Saved entries:
------------------------------------------------------------------------

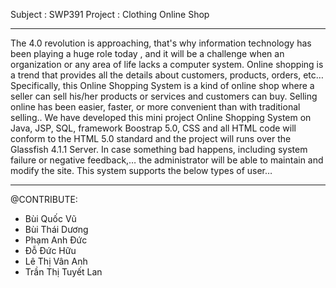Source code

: Subject : SWP391
Project : Clothing Online Shop
**************************
 The 4.0 revolution is approaching, that's why information technology has been playing a huge role today , and it will be a challenge when an organization or any area of life lacks a computer system. Online shopping is a trend that provides all the details about customers, products, orders, etc… Specifically, this Online Shopping System is a kind of online shop where a seller can sell his/her products or services and customers can buy. Selling online has been easier, faster, or more convenient than with traditional selling.. We have developed this mini project Online Shopping System on Java, JSP, SQL, framework Boostrap 5.0, CSS and all HTML code will conform to the HTML 5.0 standard and the project will runs over the Glassfish 4.1.1 Server. In case something bad happens, including system failure or negative feedback,… the administrator will be able to maintain and modify the site. This system supports the below types of user… 
****************
@CONTRIBUTE:
- Bùi Quốc Vũ
- Bùi Thái Dương
- Phạm Anh Đức
- Đỗ Đức Hữu
- Lê Thị Vân Anh
- Trần Thị Tuyết Lan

------------------------------------------------------------------------

Where a line of the records includes "Online", copy it.

ANSWER AREA ::
Project : Clothing Online Shop
 The 4.0 revolution is approaching, that's why information technology has been playing a huge role today , and it will be a challenge when an organization or any area of life lacks a computer system. Online shopping is a trend that provides all the details about customers, products, orders, etc… Specifically, this Online Shopping System is a kind of online shop where a seller can sell his/her products or services and customers can buy. Selling online has been easier, faster, or more convenient than with traditional selling.. We have developed this mini project Online Shopping System on Java, JSP, SQL, framework Boostrap 5.0, CSS and all HTML code will conform to the HTML 5.0 standard and the project will runs over the Glassfish 4.1.1 Server. In case something bad happens, including system failure or negative feedback,… the administrator will be able to maintain and modify the site. This system supports the below types of user… 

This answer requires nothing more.